Federation Internationale de l’Automobile (FIA) have dismissed Aston Martin’s Right of Review concerning Sebastian Vettel’s disqualification from 2021 Hungarian Grand Prix for a breach of fuel regulations.
Vettel finished second behind Alpine’s Esteban Ocon in a dramatic Hungarian GP but stopped on the cool down lap with a fuel issue, from which FIA officials were only able to retrieve 0.3 litres instead of the mandatory one litre.
Stewards consequently chose to disqualify the German but Aston Martin launched an appeal against the decision alongside Right of Review, arguing that there was 1.74 litres of fuel within the car according to their data.
FIA met today with Aston Martin’s Team Principal, Otmar Szafnauer, Chief Technical Officer – Andrew Green and Sporting Director – Andy Stevenson via video conference to discuss their Right of Review, which was ultimately dismissed.
The team proceeded to consider its position concerning their appeal before ultimately deciding to withdraw ‘on the basis that we believe doing so outweighs the benefits of it being heard.’
HUNGARIAN GP UPDATE: Having considered our position and having noted the FIA stewards’ verdict that there was clear new evidence of a fuel system failure, we have nonetheless withdrawn our appeal on the basis that we believe doing so outweighs the benefits of it being heard. pic.twitter.com/usEmaXPKpd
— Aston Martin Cognizant F1 Team (@AstonMartinF1) August 12, 2021
How The Appeal Unfolded
Aston Martin provided the race stewards with a letter dated 4 August 2021 containing appendices which set out their argument, with Appendix 2 consisting of what the team alleged to qualify as ‘new evidence’ in relation to Article 14 of FIA regulations concerning the review due to fresh evidence unavailable at the time.
Stewards however have to consider the following points to determine if Aston Martin have presented ‘new evidence’ which justifies a review;
- Is “a new element”
- Is “significant” and “relevant”
- Is “discovered” instead of created and wasn’t available to the team at time of original decision.
FIA officials consequently acknowledged that Aston Martin’s alleged “new evidence” in summary was gathered from analysis of over 100 channels of fuel system related data, concluding that there was a fuel system failure on Vettel’s car which led to loss of fuel cell pressure despite the air pump activating ‘a maximum output.’
This meant that that by pumping air through the fuel cell, it caused ‘a significant’ amount of fuel’ to be ‘inadvertently discharged’, in turn causing the collection of just 0.3 litres sample of fuel.

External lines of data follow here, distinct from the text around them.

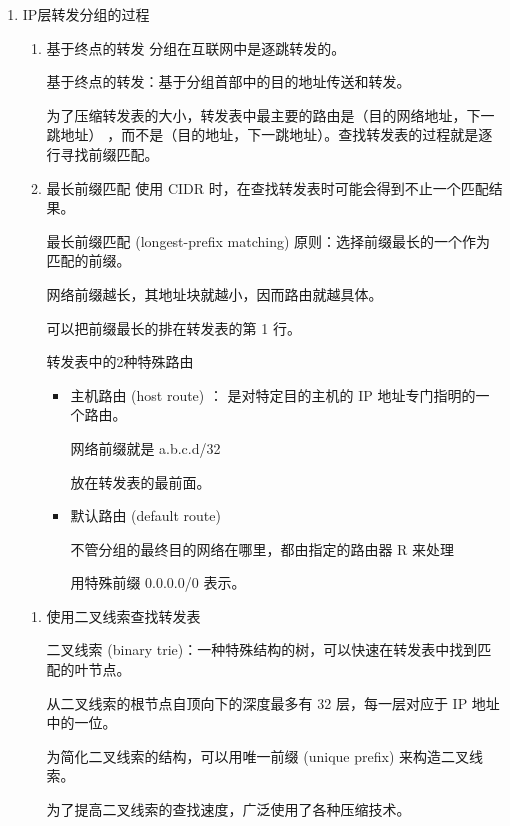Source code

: \documentclass[11pt]{article}
\begin{document}
\begin{enumerate}
首部检验和——占 16 位，只检验数据报的首部，不检验数据部分。这里不采用 CRC 检验码而采用简单的计算方法。 

\item IP层转发分组的过程
\label{sec:org1811da2}

\begin{enumerate}
\item 基于终点的转发
分组在互联网中是逐跳转发的。

基于终点的转发：基于分组首部中的目的地址传送和转发。

为了压缩转发表的大小，转发表中最主要的路由是（目的网络地址，下一跳地址） ，而不是（目的地址，下一跳地址）。查找转发表的过程就是逐行寻找前缀匹配。

\item 最长前缀匹配
使用 CIDR 时，在查找转发表时可能会得到不止一个匹配结果。 

最长前缀匹配 (longest-prefix matching) 原则：选择前缀最长的一个作为匹配的前缀。

网络前缀越长，其地址块就越小，因而路由就越具体。

可以把前缀最长的排在转发表的第 1 行。

转发表中的2种特殊路由
\begin{itemize}
\item 主机路由 (host route) ：
是对特定目的主机的 IP 地址专门指明的一个路由。

网络前缀就是 a.b.c.d/32

放在转发表的最前面。

\item 默认路由 (default route)

不管分组的最终目的网络在哪里，都由指定的路由器 R 来处理

用特殊前缀 0.0.0.0/0 表示。
\end{itemize}
\end{enumerate}


\begin{enumerate}
\item 使用二叉线索查找转发表

二叉线索 (binary trie)：一种特殊结构的树，可以快速在转发表中找到匹配的叶节点。

从二叉线索的根节点自顶向下的深度最多有 32 层，每一层对应于 IP 地址中的一位。

为简化二叉线索的结构，可以用唯一前缀 (unique prefix) 来构造二叉线索。

为了提高二叉线索的查找速度，广泛使用了各种压缩技术。
\end{enumerate}


\end{enumerate}
\end{document}
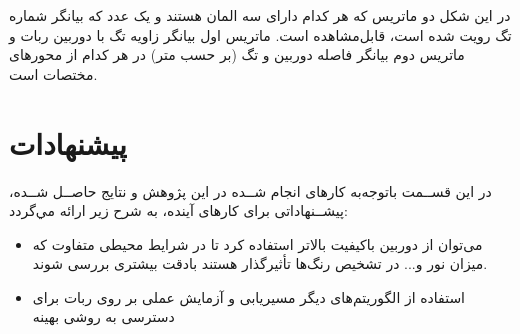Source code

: در این شکل دو ماتریس که هر کدام دارای سه المان هستند و یک عدد که بیانگر شماره تگ رویت شده است، قابل‌مشاهده است.  ماتریس اول  بیانگر زاویه تگ با دوربین ربات و ماتریس دوم بیانگر فاصله دوربین و تگ (بر حسب متر) در هر کدام از محور‌های مختصات است.
\newpage
\section{پیشنهادات}
در اين قســمت باتوجه‌به كارهای انجام شــده در اين پژوهش و نتايج حاصــل شــده، پيشــنهاداتی برای كارهای آينده، به شرح زير ارائه مي‌گردد:
\begin{itemize}
	\item
	می‌توان از دوربین‌ باکیفیت بالاتر استفاده کرد تا در شرایط محیطی متفاوت که میزان نور و... در تشخیص رنگ‌ها تأثیرگذار هستند بادقت بیشتری بررسی شوند.
	\item
	استفاده از الگوریتم‌های دیگر مسیریابی و آزمایش عملی بر روی ربات برای دسترسی به روشی بهینه 
	
\end{itemize}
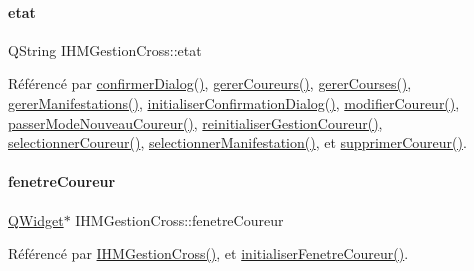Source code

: \paragraph{\texorpdfstring{etat}{etat}}
{\footnotesize\ttfamily Q\+String I\+H\+M\+Gestion\+Cross\+::etat\hspace{0.3cm}{\ttfamily [private]}}



Référencé par \hyperlink{class_i_h_m_gestion_cross_a144933ab31ae263be7267b93bfd53a82}{confirmer\+Dialog()}, \hyperlink{class_i_h_m_gestion_cross_ad46a2295500cf98dbc18f862f6020103}{gerer\+Coureurs()}, \hyperlink{class_i_h_m_gestion_cross_a82e3861f4959d3599d1d85ee0b3b8654}{gerer\+Courses()}, \hyperlink{class_i_h_m_gestion_cross_a406efb83dac8a8ac5d04e9b8cbeaf316}{gerer\+Manifestations()}, \hyperlink{class_i_h_m_gestion_cross_a1d3c7f83d4c960f38b237499d2a89731}{initialiser\+Confirmation\+Dialog()}, \hyperlink{class_i_h_m_gestion_cross_a1f41cea488ab477505f9d1792c4c2f36}{modifier\+Coureur()}, \hyperlink{class_i_h_m_gestion_cross_ac8f336c95a5f0c9eb8a4bc1c4bb83445}{passer\+Mode\+Nouveau\+Coureur()}, \hyperlink{class_i_h_m_gestion_cross_a85c44933ec0dcbb591e01c832063367e}{reinitialiser\+Gestion\+Coureur()}, \hyperlink{class_i_h_m_gestion_cross_ad71963d500fd61995fdae94e833db163}{selectionner\+Coureur()}, \hyperlink{class_i_h_m_gestion_cross_a60fc58610d01534b3df66ac7dd76b4dc}{selectionner\+Manifestation()}, et \hyperlink{class_i_h_m_gestion_cross_a4fd00fda0e47366d66d046e344a1617e}{supprimer\+Coureur()}.

\mbox{\label{class_i_h_m_gestion_cross_aa776ee3d04b5e02414e4f97ace344c0c}} 
\paragraph{\texorpdfstring{fenetre\+Coureur}{fenetreCoureur}}
{\footnotesize\ttfamily \hyperlink{class_q_widget}{Q\+Widget}$\ast$ I\+H\+M\+Gestion\+Cross\+::fenetre\+Coureur\hspace{0.3cm}{\ttfamily [private]}}



Référencé par \hyperlink{class_i_h_m_gestion_cross_a2c62fd83326a87456a403f46acc408c8}{I\+H\+M\+Gestion\+Cross()}, et \hyperlink{class_i_h_m_gestion_cross_aa5d9de499a66e52b843c4ef4c6074a60}{initialiser\+Fenetre\+Coureur()}.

It was consequently determined that Aston Martin’s ‘careful analysis, interpretation and evaluation’ was only possible in the days following the race, due to a ‘sheer volume and complexity’, which meant that ‘a new element’ was clear in the form of a fuel system failure that would of caused loss of fuel during the race.
FIA however determined that ‘it is necessary that at any time’ for one litre of fuel to be removed from individual cars, as accepted by Aston Martin alongside the fact that just 0.3 litres was recovered from Vettel’s car despite initially claiming post-race that 1.44 litres of fuel was still in the tank until the subsequent discovery of ‘an initially unnoticed malfunction in the fuel system.’
Stewards though were adjudged to have just made an assumption about the amount of fuel left in the tank during the original decision, although it makes no difference as to the cause of the fuel loss due to the possibility of various reasons behind ‘insufficient’ fuel at the climax of a race.
Aston Martin’s claim of ‘no suggestion that Vettel’s Aston Martin Cognizant Formula One AMR21 car benefited from a performance advantage from the alleged regulatory breach, or that it was deliberate’ was also dismissed as a case of ‘no defence’ as per FIA International Sporting Code regulations.
The team also failed to meet the “relevant” aspect of their new evidence because they failed to present clear facts that more than one litre of fuel was still in the tank, with their explanation deemed irrelevant to the decision and snubbed reference to various historical decisions by the FIA.
Speaking in a statement post video-conference, Szafnauer praised Vettel for his performance in Hungary and the FIA for hearing their “significant new evidence” which was discovered post-race and original application of Vettel’s penalty.
Szafnauer however argued that the evidence “presented was relevant and demonstrated to the FIA that he should have been reinstated following his disqualification.”
This decision now means that Lewis Hamilton continues to hold an eight point lead over Max Verstappen in the title race, having inherited second after Vettel’s disqualification.